Potential violations of U.S. sanctions will only add to the ongoing pressure for Binance, as it’s currently under investigation by three U.S. federal agencies for possible money laundering, tax evasion, and illegally selling securities. Binance’s several ongoing criminal probes highlight the increased attention from regulators wary of cryptocurrencies as possible avenues for individuals and governments alike to skirt laws and facilitate illegal activities.
That Binance happens to also have invested $500 million into Elon Musk’s takeover of Twitter might inspire even more regulatory interest. Earlier this week, The Washington Post reported the U.S. Treasury was exploring a possible investigation into Elon Musk’s purchase of Twitter on the grounds that major funding from Saudi and Chinese investors could raise national security issues for user data—a concern likely to grow over Binance’s deepening ties with Iranian financing.

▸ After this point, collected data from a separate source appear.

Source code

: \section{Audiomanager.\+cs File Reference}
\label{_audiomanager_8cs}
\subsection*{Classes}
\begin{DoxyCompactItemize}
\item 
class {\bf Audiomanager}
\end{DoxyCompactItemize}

Read More: https://www.reuters.com/business/finance/exclusive-crypto-exchange-binance-helped-iranian-firms-trade-8-billion-despite-2022-11-04/
In the Back Pages: One Weird Trick for Fixing Elections
The Rest
→ After the FBI announced Thursday that it was monitoring a “credible” but non-specific threat to New Jersey synagogues, urging temple leadership to “take all security precautions to protect your community and facility,” CNN reported on Friday that local law officials have interviewed a possible suspect. “The individual has told authorities that he does not like Jewish people and was very angry, but he indicated that he was not going to do anything harmful,” CNN said, adding that the FBI Newark office had raised the alarm about the suspect’s online post that had been written in the past tense, as if the attack had taken place, a similarity to several other mass shootings where the perpetrators wrote about the killings before they’d happened. The incident comes amid a continual rise of antisemitism across the country, including at a college football game last week, where a projector splashed the words “Kanye is right about the Jews” on the outside of a football stadium in Jacksonville, Florida.

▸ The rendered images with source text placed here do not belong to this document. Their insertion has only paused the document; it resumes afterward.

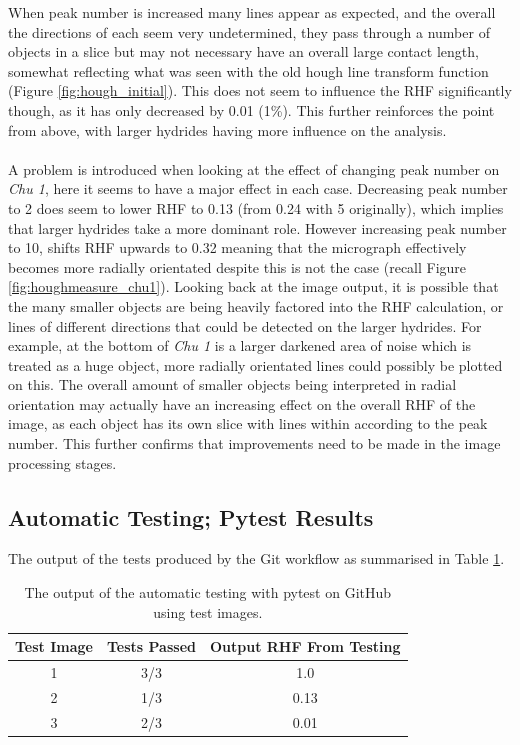 \documentclass{article}
\begin{document}
    When peak number is increased many lines appear as expected, and the overall the directions of each seem very undetermined, they pass through a number of objects in a slice but may not necessary have an overall large contact length, somewhat reflecting what was seen with the old hough line transform function (Figure \ref{fig:hough_initial}). This does not seem to influence the RHF significantly though, as it has only decreased by 0.01 (1\%). This further reinforces the point from above, with larger hydrides having more influence on the analysis.
    \\
    \\
    A problem is introduced when looking at the effect of changing peak number on \textit{Chu 1}, here it seems to have a major effect in each case. Decreasing peak number to 2 does seem to lower RHF to 0.13 (from 0.24 with 5 originally), which implies that larger hydrides take a more dominant role. However increasing peak number to 10, shifts RHF upwards to 0.32 meaning that the micrograph effectively becomes more radially orientated despite this is not the case (recall Figure \ref{fig:houghmeasure_chu1}). Looking back at the image output, it is possible that the many smaller objects are being heavily factored into the RHF calculation, or lines of different directions that could be detected on the larger hydrides. For example, at the bottom of \textit{Chu 1} is a larger darkened area of noise which is treated as a huge object, more radially orientated lines could possibly be plotted on this. The overall amount of smaller objects being interpreted in radial orientation may actually have an increasing effect on the overall RHF of the image, as each object has its own slice with lines within according to the peak number. This further confirms that improvements need to be made in the image processing stages. 
    
\subsection{Automatic Testing; Pytest Results}
    The output of the tests produced by the Git workflow as summarised in Table \ref{TestResults}.

    \begin{table}[h]
        \centering
        \begin{tabular}{|c|c|c|}
        \hline
            \textbf{Test Image} & \textbf{Tests Passed} & \textbf{Output RHF From Testing}  \\
            \hline
            1 & 3/3 & 1.0 \\
            \hline
            2 & 1/3 & 0.13 \\
            \hline
            3 & 2/3 & 0.01 \\
            \hline
        \end{tabular}
        \caption{The output of the automatic testing with pytest on GitHub using test images.}
        \label{TestResults}
    \end{table}
\end{document}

→ Have you ever been experienced? It’s been 55 years since Hendrix posed the question, and now British researchers have some answers on what happens to those who have. In a new study, psilocybin, the active compound in “magic mushrooms,” appears to have successfully treated some individuals suffering from depression—for a little while, a least. At the three-week endpoint, results were positive, with 29.1% of patients in the highest dosing group in remission, though by week 12, that number declined to 20.3%. Some subjects, though, didn’t react so well to the magic, with patients in all dosing groups exhibiting headache, nausea, and dizziness on the day of administration. Also, there were cases of “suicidal ideation or behavior or self-injury” among all groups, though there was “no mean worsening of suicidal ideation scores in any treatment group.” Regulators in the United Kingdom and the United States have already given the proprietary compound, COMP360, a breakthrough designation—which allows the U.S. Food and Drug Administration to expedite the development of a new drug to treat a serious condition.
→ Fed Chair Jerome Powell can say whatever he wants and Treasury Secretary Janet Yellen can shake maracas while he does it, but a new report from Wells Fargo’s mortgage department paints a grim picture of the U.S. economy. According to the bank, it has only 18,000 mortgage loans in the Q4 pipeline, down 90% from the same time last year. While 2021 was a banner year for home buying, 90% is 90%, which has left the bank, one of the nation’s big six, on the brink of making big cuts to its workforce.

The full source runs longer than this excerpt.